4.9 How to customise the signature gene list for calculate_signature_score

To overcome the limitations of fixed signatures in IOBR, users are now allowed to create customized gene signature lists for the calculate_sig_score function, enabling more flexible transcriptomic data analysis tailored to specific research goals.

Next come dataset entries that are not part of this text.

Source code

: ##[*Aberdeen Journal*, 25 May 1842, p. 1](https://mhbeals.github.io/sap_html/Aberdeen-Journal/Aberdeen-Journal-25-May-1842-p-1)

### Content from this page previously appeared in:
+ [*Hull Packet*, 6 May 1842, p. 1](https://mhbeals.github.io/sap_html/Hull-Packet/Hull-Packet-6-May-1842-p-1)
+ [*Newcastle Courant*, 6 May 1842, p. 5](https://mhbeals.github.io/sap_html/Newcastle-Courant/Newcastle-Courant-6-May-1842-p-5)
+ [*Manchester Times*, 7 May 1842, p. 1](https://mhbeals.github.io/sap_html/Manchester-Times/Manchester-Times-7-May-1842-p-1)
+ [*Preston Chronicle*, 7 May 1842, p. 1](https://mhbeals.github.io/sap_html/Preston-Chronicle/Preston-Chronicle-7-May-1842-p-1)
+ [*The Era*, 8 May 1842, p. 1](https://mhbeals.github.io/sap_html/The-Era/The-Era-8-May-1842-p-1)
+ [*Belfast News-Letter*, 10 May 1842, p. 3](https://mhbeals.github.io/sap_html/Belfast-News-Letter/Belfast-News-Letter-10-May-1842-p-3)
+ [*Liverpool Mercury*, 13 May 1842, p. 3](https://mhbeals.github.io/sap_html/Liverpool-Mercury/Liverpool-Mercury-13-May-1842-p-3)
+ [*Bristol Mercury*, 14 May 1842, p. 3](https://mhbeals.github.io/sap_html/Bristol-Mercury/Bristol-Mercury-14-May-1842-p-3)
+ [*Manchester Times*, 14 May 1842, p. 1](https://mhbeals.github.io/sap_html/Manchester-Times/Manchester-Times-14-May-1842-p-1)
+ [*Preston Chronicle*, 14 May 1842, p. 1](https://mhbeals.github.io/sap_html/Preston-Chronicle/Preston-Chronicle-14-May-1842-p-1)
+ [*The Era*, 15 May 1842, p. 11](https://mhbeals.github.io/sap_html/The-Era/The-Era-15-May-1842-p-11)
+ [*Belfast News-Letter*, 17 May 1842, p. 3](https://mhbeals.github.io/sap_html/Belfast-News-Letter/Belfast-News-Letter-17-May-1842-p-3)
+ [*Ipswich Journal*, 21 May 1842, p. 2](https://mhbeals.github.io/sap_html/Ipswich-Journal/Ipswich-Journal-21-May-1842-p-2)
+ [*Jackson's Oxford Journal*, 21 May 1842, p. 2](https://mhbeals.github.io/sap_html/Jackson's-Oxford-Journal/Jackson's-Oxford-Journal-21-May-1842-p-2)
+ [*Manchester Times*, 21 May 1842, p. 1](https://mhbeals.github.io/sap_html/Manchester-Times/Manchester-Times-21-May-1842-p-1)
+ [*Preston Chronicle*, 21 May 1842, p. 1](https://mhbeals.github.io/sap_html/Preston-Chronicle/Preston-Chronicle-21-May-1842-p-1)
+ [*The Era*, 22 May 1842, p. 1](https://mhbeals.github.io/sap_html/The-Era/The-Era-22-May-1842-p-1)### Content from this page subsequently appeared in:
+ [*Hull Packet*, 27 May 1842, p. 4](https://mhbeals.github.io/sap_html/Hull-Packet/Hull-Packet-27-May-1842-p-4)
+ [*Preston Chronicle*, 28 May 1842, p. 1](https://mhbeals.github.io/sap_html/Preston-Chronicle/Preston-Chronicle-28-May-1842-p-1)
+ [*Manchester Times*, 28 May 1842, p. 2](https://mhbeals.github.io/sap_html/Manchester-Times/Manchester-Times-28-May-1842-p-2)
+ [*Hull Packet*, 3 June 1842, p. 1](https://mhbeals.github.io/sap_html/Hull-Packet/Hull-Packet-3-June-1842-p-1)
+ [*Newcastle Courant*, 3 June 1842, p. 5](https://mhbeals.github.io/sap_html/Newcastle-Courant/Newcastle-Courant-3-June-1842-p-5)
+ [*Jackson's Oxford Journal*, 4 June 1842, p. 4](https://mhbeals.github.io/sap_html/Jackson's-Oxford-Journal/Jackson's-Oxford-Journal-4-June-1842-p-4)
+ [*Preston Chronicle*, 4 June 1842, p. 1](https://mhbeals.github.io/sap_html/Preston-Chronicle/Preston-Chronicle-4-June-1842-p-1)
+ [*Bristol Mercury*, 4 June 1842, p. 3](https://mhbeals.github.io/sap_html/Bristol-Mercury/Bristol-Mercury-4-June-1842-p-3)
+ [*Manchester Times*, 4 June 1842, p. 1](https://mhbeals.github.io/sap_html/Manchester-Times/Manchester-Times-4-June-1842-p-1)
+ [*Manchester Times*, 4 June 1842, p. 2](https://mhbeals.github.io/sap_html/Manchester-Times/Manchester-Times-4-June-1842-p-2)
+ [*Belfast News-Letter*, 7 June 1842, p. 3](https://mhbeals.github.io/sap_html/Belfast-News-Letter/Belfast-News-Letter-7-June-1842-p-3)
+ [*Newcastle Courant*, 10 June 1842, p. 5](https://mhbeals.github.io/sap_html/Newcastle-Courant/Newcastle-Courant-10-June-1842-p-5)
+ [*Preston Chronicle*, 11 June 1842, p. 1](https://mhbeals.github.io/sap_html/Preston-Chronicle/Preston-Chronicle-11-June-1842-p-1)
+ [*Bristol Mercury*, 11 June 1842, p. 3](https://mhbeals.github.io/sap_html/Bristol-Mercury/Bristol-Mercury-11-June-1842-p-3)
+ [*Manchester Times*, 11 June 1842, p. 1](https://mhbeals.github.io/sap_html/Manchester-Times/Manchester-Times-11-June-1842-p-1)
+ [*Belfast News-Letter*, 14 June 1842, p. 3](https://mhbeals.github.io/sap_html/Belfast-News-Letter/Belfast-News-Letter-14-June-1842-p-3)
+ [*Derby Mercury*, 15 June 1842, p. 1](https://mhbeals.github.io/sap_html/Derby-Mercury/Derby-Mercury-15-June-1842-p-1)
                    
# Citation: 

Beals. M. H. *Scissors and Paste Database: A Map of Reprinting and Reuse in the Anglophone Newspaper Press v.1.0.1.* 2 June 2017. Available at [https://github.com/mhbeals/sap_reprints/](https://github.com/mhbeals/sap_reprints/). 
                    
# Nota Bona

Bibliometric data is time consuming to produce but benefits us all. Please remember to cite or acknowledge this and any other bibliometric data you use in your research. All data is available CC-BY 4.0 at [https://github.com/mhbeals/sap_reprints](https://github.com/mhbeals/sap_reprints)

4.9.1 Method-1: Use excel for storage and construction

Users can collect gene signatures using either an Excel or CSV file. The format should have the name of the signature in the first row, followed by the genes contained in each signature from the second row onwards. Once imported, the function format_signature can be used to transform the data into a gene list of signatures required for calculate_signature_score. To import the file into R, users can use the functions read.csv or read_excel. It is important to note here that the user needs to use the longest signature as a criterion and then replace all the vacant grids using NA, otherwise an error may be reported when reading into R.

Here we provide a sample data sig_excel, please refer to this format to construct the required csv or excel files.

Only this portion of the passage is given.